The Guanella Pass road is paved in some places and gravel in others.
It is plagued by erosion, sedimentation, and maintenance problems.
The proposals for repair and upgrade in the draft environmental impact
statement have been controversial with environmentalists. Ultimately,
CFLHD has settled on a combination of reconstruction and rehabilitation
for the road. The plan includes adding some retaining and fill walls
to stabilize eroding cut slopes and rebuilding ditches and culverts
to address drainage problems, while retaining the rustic character
of the road.
The road, which is 37 kilometers (23 miles) long, has elevations ranging
from 2,600 meters (8,500 feet) beginning in Georgetown, rising to
3,500 meters (11,500 feet) at the pass, and dropping to 2,750 meters
(9,000 feet) in the town of Grant. In addition, it is heavily wooded,
which means that traditional aerial mapping techniques cannot "see"
the ground surface. The LiDAR technology, however, can penetrate a
forest canopy the way sunlight does to obtain ground measurements.
The design solutions for this sensitive area require a higher level
of precision than conventional photogrammetric techniques (making
surveys and maps using aerial photographs) can provide and more extensive
coverage than terrestrial survey techniques can provide.
In the case of Bear River, the problem was neither the ruggedness
of the country nor the heavy tree cover. It was a tight timetable.
The Bear River National Wildlife Refuge lies northeast of the Great
Salt Lake and just west of Brigham City, Utah. It is a marsh and a
migratory bird refuge with a 19-kilometer (12-mile) loop of dike roads
that were damaged by flooding.
 |
| Bell
Jet Ranger helicopter with GPS antennae mounted on the ends
of the arms. |
|
"We
needed data as the snow melted but before the water rose," said
Alan Blair, CFLHD survey team leader. This made planning for a survey
crew difficult because so much depended on timing and weather.
For both surveys, CFLHD wanted an accuracy of 15 centimeters (6 inches)

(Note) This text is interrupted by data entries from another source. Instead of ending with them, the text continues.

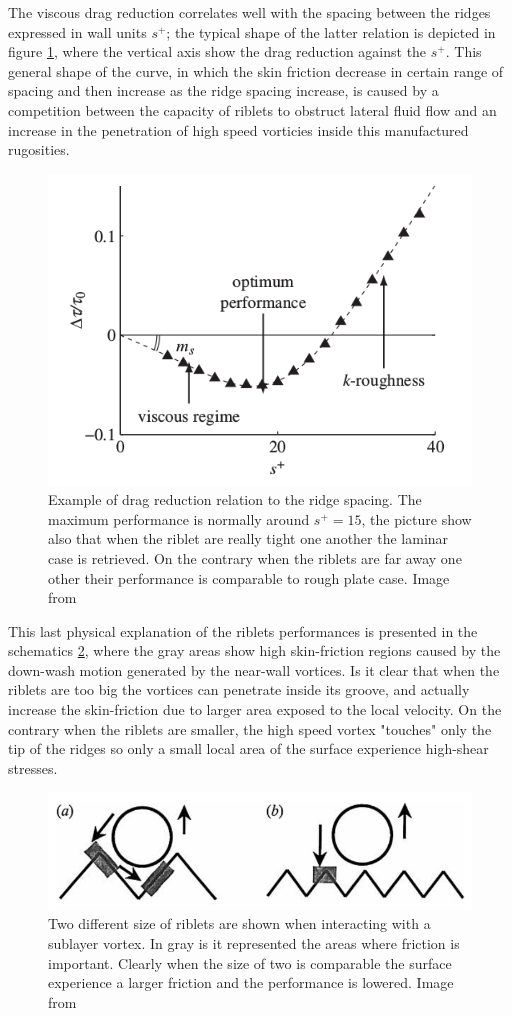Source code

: The viscous drag reduction correlates well with the spacing between the ridges expressed in wall units $ s^+ $; the typical shape of the latter relation is depicted in figure \ref{fig:riblets_perf}, where the vertical axis show the drag reduction against the $ s^+ $.
This general shape of the curve, in which the skin friction decrease in certain range of spacing and then increase as the ridge spacing  increase, is caused by a competition between the capacity of riblets to obstruct lateral fluid flow and an increase in the penetration of high speed vorticies inside this manufactured rugosities.

\begin{figure}[h]
	\centering
	\includegraphics[width=0.5\linewidth]{chapter_1/riblets_performance}
	\caption{Example of drag reduction relation to the ridge spacing. The maximum performance is normally around $ s^+ = 15 $, the picture show also that when the riblet are really tight one another the laminar case is retrieved. On the contrary when the riblets are far away one other their performance is comparable to rough plate case. Image from \citet{jimenez2001turbulent} }
	\label{fig:riblets_perf}
\end{figure}

This last physical explanation of the riblets performances is presented in the schematics \ref{fig:riblets_schem}, where the gray areas show high skin-friction regions caused by the down-wash motion generated by the near-wall vortices.
Is it clear that when the riblets are too big the vortices can penetrate inside its groove, and actually increase the skin-friction due to larger area exposed to the local velocity.
On the contrary when the riblets are smaller, the high speed vortex "touches" only the tip of the ridges so only a small local area of the surface experience high-shear stresses.

\begin{figure}[h]
	\centering
	\includegraphics[width=0.7\linewidth]{chapter_1/riblets1}
	\caption{Two different size of riblets are shown when interacting with a sublayer vortex. In gray is it represented the areas where friction is important. Clearly when the size of two is comparable the surface experience a larger friction and the performance is lowered. Image from \citet{choi1993direct}}
	\label{fig:riblets_schem}
\end{figure}

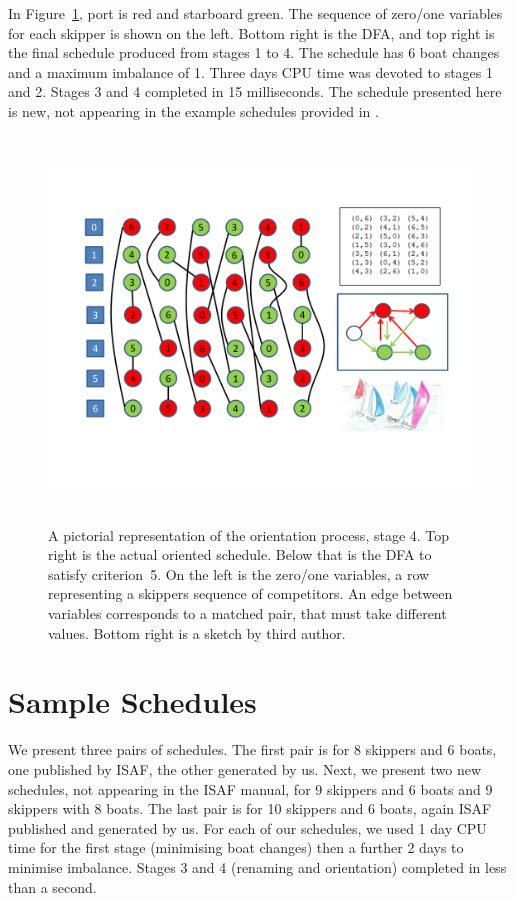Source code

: \documentclass{llncs}
\begin{document}
In Figure~\ref{oriented}, port is red and starboard green. The sequence of zero/one variables for
each skipper is shown on the left. Bottom right is the DFA, and top right is the final schedule
produced from stages 1 to 4. The schedule has 6 boat changes and a maximum imbalance of 1. Three
days CPU time was devoted to stages 1 and 2. Stages 3 and 4 completed in 15 milliseconds. The
schedule presented here is new, not appearing in the example schedules provided in \cite{isaf}.

\begin{figure}[tb]
\centering
\includegraphics[height=10.2cm,width=13.2cm]{oriented.pdf}
\caption{A pictorial representation of the orientation process, stage 4. Top right is the actual
oriented schedule. Below that is the DFA to satisfy criterion~5. On the left is the zero/one
variables, a row representing a skippers sequence of competitors. An edge between variables
corresponds to a matched pair, that must take different values. Bottom right is a sketch by third
author.}\label{oriented}
\end{figure}

\section{Sample Schedules}\label{sec:samples}

We present three pairs of schedules. The first pair is for 8 skippers and 6 boats, one published by
ISAF, the other generated by us. Next, we present two new schedules, not appearing in the ISAF
manual, for 9 skippers and 6 boats and 9 skippers with 8 boats. The last pair is for 10 skippers and
6 boats, again ISAF published and generated by us. For each of our schedules, we used 1 day CPU time
for the first stage (minimising boat changes) then a further 2 days to minimise imbalance. Stages 3
and 4 (renaming and orientation) completed in less than a second.
\end{document}
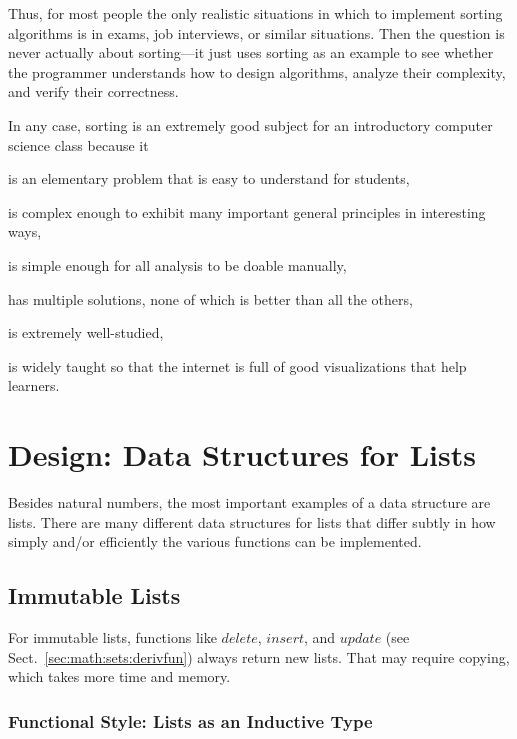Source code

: Thus, for most people the only realistic situations in which to implement sorting algorithms is in exams, job interviews, or similar situations.
Then the question is never actually about sorting---it just uses sorting as an example to see whether the programmer understands how to design algorithms, analyze their complexity, and verify their correctness.

In any case, sorting is an extremely good subject for an introductory computer science class because it
\begin{compactitem}
 \item is an elementary problem that is easy to understand for students,
 \item is complex enough to exhibit many important general principles in interesting ways,
 \item is simple enough for all analysis to be doable manually,
 \item has multiple solutions, none of which is better than all the others,
 \item is extremely well-studied,
 \item is widely taught so that the internet is full of good visualizations that help learners.
\end{compactitem}


\section{Design: Data Structures for Lists}\label{sec:ad:list:ds}


Besides natural numbers, the most important examples of a data structure are lists.
There are many different data structures for lists that differ subtly in how simply and/or efficiently the various functions can be implemented.

\subsection{Immutable Lists}

For immutable lists, functions like $delete$, $insert$, and $update$ (see Sect.~\ref{sec:math:sets:derivfun}) always return new lists.
That may require copying, which takes more time and memory.

\subsubsection{Functional Style: Lists as an Inductive Type}

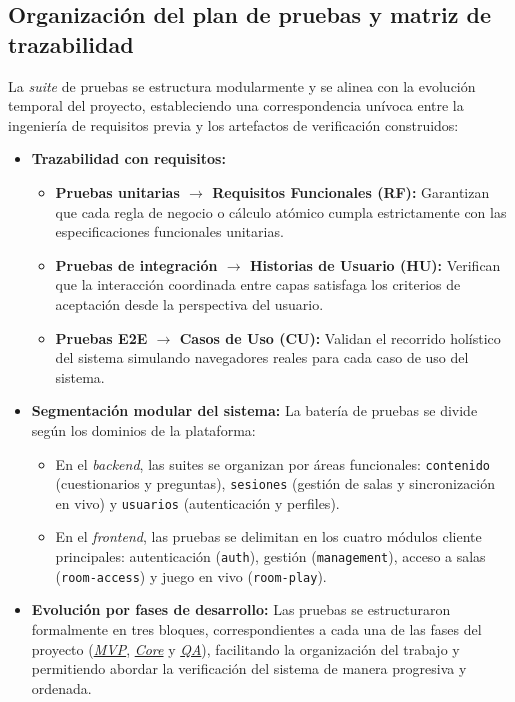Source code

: \subsection{Organización del plan de pruebas y matriz de trazabilidad}\label{subsec:organizacion_trazabilidad}

La \textit{suite} de pruebas se estructura modularmente y se alinea con la evolución temporal del proyecto, estableciendo una correspondencia unívoca entre la ingeniería de requisitos previa y los artefactos de verificación construidos:

\begin{itemize}
    \item \textbf{Trazabilidad con requisitos:}
    \begin{itemize}
        \item \textbf{Pruebas unitarias $\rightarrow$ Requisitos Funcionales (RF):} Garantizan que cada regla de negocio o cálculo atómico cumpla estrictamente con las especificaciones funcionales unitarias.
        \item \textbf{Pruebas de integración $\rightarrow$ Historias de Usuario (HU):} Verifican que la interacción coordinada entre capas satisfaga los criterios de aceptación desde la perspectiva del usuario.
        \item \textbf{Pruebas E2E $\rightarrow$ Casos de Uso (CU):} Validan el recorrido holístico del sistema simulando navegadores reales para cada caso de uso del sistema.
    \end{itemize}
    \item \textbf{Segmentación modular del sistema:} La batería de pruebas se divide según los dominios de la plataforma:
    \begin{itemize}
        \item En el \textit{backend}, las suites se organizan por áreas funcionales: \texttt{contenido} (cuestionarios y preguntas), \texttt{sesiones} (gestión de salas y sincronización en vivo) y \texttt{usuarios} (autenticación y perfiles).
        \item En el \textit{frontend}, las pruebas se delimitan en los cuatro módulos cliente principales: autenticación (\texttt{auth}), gestión (\texttt{management}), acceso a salas (\texttt{room-access}) y juego en vivo (\texttt{room-play}).
    \end{itemize}
    \item \textbf{Evolución por fases de desarrollo:} Las pruebas se estructuraron formalmente en tres bloques, correspondientes a cada una de las fases del proyecto (\hyperref[fase:mvp]{\textit{MVP}}, \hyperref[fase:core]{\textit{Core}} y \hyperref[fase:qa]{\textit{QA}}), facilitando la organización del trabajo y permitiendo abordar la verificación del sistema de manera progresiva y ordenada.
\end{itemize}

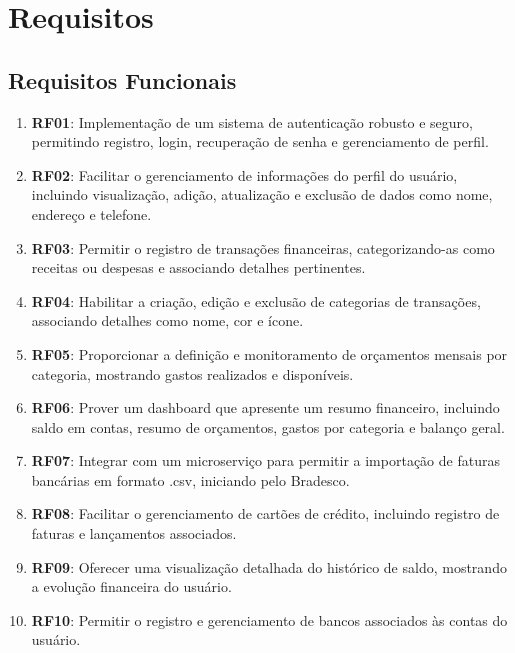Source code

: \section{Requisitos}

\subsection{Requisitos Funcionais}
\begin{enumerate}
	\item \textbf{RF01}: Implementação de um sistema de autenticação robusto e seguro, permitindo registro, login, recuperação de senha e gerenciamento de perfil.
	\item \textbf{RF02}: Facilitar o gerenciamento de informações do perfil do usuário, incluindo visualização, adição, atualização e exclusão de dados como nome, endereço e telefone.
	\item \textbf{RF03}: Permitir o registro de transações financeiras, categorizando-as como receitas ou despesas e associando detalhes pertinentes.
	\item \textbf{RF04}: Habilitar a criação, edição e exclusão de categorias de transações, associando detalhes como nome, cor e ícone.
	\item \textbf{RF05}: Proporcionar a definição e monitoramento de orçamentos mensais por categoria, mostrando gastos realizados e disponíveis.
	\item \textbf{RF06}: Prover um dashboard que apresente um resumo financeiro, incluindo saldo em contas, resumo de orçamentos, gastos por categoria e balanço geral.
	\item \textbf{RF07}: Integrar com um microserviço para permitir a importação de faturas bancárias em formato .csv, iniciando pelo Bradesco.
	\item \textbf{RF08}: Facilitar o gerenciamento de cartões de crédito, incluindo registro de faturas e lançamentos associados.
	\item \textbf{RF09}: Oferecer uma visualização detalhada do histórico de saldo, mostrando a evolução financeira do usuário.
	\item \textbf{RF10}: Permitir o registro e gerenciamento de bancos associados às contas do usuário.
\end{enumerate}

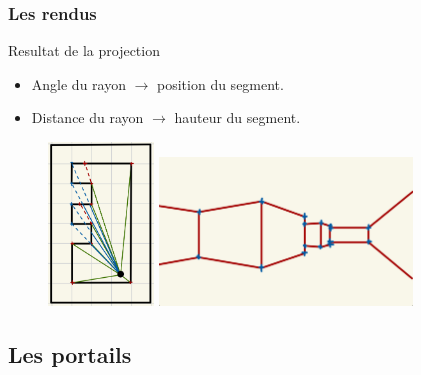 \documentclass{beamer}
\begin{document}
\begin{frame}
    \frametitle{Les rendus}
    \begin{block}{Resultat de la projection}
        \begin{itemize}
            \item Angle du rayon $\rightarrow$ position du segment.
            \item Distance du rayon $\rightarrow$ hauteur du segment.
        \end{itemize}
    \end{block}
    \begin{figure}
        \center
        \includegraphics[width=0.25\textwidth]{images/projection-2D-V2.jpeg}
        \raisebox{2cm}{
            \hspace{2mm}$\Longrightarrow$\hspace{2mm}
        }
        \includegraphics[width=0.6\textwidth]{images/rendu-points.jpeg}
    \end{figure}
\end{frame}

\subsection{Les portails}
\end{document}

horizontally and 10 centimeters (4 inches) vertically. To draw cross-sections
and produce designs, they wanted a digital terrain model (DTM) and
an ortho photograph (taken from directly above and perpendicular to
the ground) that had been geo-referenced so that measurements would
be correct relative to the ground.
Survey
Options
CFLHD preferred a survey method that would not require extensive ground
crews or demand a great deal of access. Both projects were environmentally
sensitive, and Bear River had a timetable dependent on snow melt and
water levels. Accurate aerial mapping using traditional photogrammetric
techniques requires multiple identifiable control points visible in
the photographs. When there are no such identifiable points —
called photo IDs, which are planimetric features — in the landscape,
which is often the case in remote areas, ground crews must place them.
Surveyors can speed the process of coordinating the control points
necessary for an aerial survey by using the Global Positioning System
(GPS). The U.S. Department of Defense developed GPS to provide 24-hour,
all-weather navigation for military forces.3 The system uses 28 orbiting
satellites that send coded signals that can be processed in a GPS
receiver to compute position, velocity, and time.3 GPS has caused
a revolution in land surveying because a line of sight along the ground
is no longer necessary to determine a precise position.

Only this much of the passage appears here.